Yine gezi yine kabataş
Gezi olayları sırasında Kabataş'ta vuku bulan olayı medyadan takip ediyorsunuzdur. İsmini önceleri vermeyen bebeği olan baş örtülü bir hanımefendiye saldırı olmuş, üstelik geçirdiği travma Adli Tıp Kurumu'ndaki muayenede de tespit edilmişti. Buna rağmen bazı mahfiller ısrarla olayın yalan olduğunu iddia etmekteler.
Daha önce de yazdığım ve tekrar dönmeyi düşünmediğim bu konu hükümeti yıpratma vesilesi yapılmaya çalışıldığı için tekrar yazmaya gerek oldu. Şöyle ki paralel bir televizyon kanalında bir takım bilmiş kişiler tacize uğrayan bayanla sırıtarak alay ediyor ve güya Ak Parti'nin oyunu artırmak için (nasıl artıracaksa) bu iddiada bulunuyorlarmış. Vicdanın merhametin kalmadığı bu nursuz ve kaba adamlara üzüldüm, adeta kahroldum.

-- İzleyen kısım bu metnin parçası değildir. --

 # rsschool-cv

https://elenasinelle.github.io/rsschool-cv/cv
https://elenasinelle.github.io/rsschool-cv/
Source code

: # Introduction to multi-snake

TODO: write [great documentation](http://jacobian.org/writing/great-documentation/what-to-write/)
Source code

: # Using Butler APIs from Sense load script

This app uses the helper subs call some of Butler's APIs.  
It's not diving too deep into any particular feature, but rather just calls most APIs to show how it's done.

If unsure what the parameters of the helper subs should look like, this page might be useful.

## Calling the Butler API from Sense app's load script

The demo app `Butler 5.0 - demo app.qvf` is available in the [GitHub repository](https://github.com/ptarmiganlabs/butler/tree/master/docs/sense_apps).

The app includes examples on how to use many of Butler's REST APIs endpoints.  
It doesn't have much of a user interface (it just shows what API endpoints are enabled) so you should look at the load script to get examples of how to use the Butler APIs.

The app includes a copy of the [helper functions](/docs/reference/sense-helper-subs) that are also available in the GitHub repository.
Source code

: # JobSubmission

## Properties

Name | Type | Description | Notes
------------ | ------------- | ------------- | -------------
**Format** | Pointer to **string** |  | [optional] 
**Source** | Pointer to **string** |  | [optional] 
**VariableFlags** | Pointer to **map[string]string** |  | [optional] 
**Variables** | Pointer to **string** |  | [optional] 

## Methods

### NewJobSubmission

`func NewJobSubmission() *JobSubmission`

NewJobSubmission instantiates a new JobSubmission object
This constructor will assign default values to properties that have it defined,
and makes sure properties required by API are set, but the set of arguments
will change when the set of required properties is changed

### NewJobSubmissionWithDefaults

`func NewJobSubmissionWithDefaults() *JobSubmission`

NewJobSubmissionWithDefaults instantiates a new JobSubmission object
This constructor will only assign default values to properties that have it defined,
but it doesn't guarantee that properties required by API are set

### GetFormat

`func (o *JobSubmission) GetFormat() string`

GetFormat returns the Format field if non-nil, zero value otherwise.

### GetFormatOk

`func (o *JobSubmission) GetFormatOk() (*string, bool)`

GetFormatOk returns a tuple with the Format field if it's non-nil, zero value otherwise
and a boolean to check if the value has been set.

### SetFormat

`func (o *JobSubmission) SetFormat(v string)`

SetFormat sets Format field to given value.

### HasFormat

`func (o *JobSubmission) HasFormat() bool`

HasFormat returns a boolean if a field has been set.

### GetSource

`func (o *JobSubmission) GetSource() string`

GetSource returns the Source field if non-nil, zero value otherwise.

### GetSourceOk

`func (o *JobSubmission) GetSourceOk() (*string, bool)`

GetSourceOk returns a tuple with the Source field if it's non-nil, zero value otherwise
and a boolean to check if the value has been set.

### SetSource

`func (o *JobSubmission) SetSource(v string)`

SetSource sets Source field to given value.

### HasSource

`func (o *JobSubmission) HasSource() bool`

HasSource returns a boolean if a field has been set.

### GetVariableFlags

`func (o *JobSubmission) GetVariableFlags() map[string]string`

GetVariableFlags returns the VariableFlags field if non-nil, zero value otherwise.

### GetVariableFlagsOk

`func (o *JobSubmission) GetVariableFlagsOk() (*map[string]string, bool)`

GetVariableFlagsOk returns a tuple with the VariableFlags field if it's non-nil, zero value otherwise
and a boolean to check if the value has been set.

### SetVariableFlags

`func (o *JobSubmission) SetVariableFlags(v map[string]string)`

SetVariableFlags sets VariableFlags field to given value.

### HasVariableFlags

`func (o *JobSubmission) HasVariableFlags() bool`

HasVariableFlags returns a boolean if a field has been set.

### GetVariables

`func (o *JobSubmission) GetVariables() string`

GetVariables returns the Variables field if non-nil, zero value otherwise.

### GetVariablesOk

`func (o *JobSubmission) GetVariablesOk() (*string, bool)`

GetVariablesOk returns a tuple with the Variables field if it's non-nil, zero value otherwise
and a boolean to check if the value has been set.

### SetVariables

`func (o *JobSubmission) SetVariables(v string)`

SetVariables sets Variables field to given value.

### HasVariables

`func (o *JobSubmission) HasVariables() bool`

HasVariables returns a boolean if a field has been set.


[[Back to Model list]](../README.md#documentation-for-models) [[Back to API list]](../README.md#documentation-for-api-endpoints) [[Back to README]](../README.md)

En başta şunu söyleyelim herhangi bir taciz olayında mağdurun ifadesi esastır ve genelde doğrudur. Bazı nadir haller dışında hiçbir hanım kendisine taciz teşebbüsünde bulunulduğu iddiasıyla ortaya çıkmaz. Çünkü onur kırıcı bu olayı hatırlamak bile istemezler, hele toplum önüne çıkmayı reddederler.
Acaba doğum psikozu mu geçiriyor ihtimalini önceki yazımda değerlendirmiş ve belirtileri uymadığı için kabul etmemiştik.
Daha birkaç gün önce hanımefendinin kayınpederi tekrar açıklama yaptı ve taciz olayının doğru olduğunu tekrar ifade etti.
Ayrıca bazı gazeteciler görüntüleri izlediklerini ve olayın doğru olduğunu yazmışlardı. Ancak daha sonraları garip şekilde sözlerinin arkasında durmadılar.
Sonra mobesa kameralarının paralel bir şirketin kontrolünde olduğunun anlaşılması aslında pek çok şeyi açıkladı. Görüntüler kesilip biçilmiş, ayar verilmişti.
Dahası var; diyelim ki taciz görüntüleri bulunamadı, bu olayın olmadığı anlamına gelmez ki. Her taciz olayı kamera görüntüleriyle mi ispat ediliyor?
Bazı bayan yazarlar bu hanımefendiyle röportaj yaptılar ve hala geçirdiği ağır travmanın etkisi altında olduğunu ifade ettiler. Ancak kalpleri ve vicdanları taşlaşmış kişilerin derdi başkaydı. Gayeleri hükümete ve cumhurbaşkanımıza vurmaktı.
Anlaşılan o ki paralel kesim arkasına hükümet düşmanlarını da alarak her türlü çarpıtma ile kamuoyunu yanıltmak istemektedirler. Genç bir annenin ruh sağlığı ve mutluluğu umurlarında bile değildir.
Ne diyelim onları daha iyi anlamamıza da fırsat tanımış oluyorlar.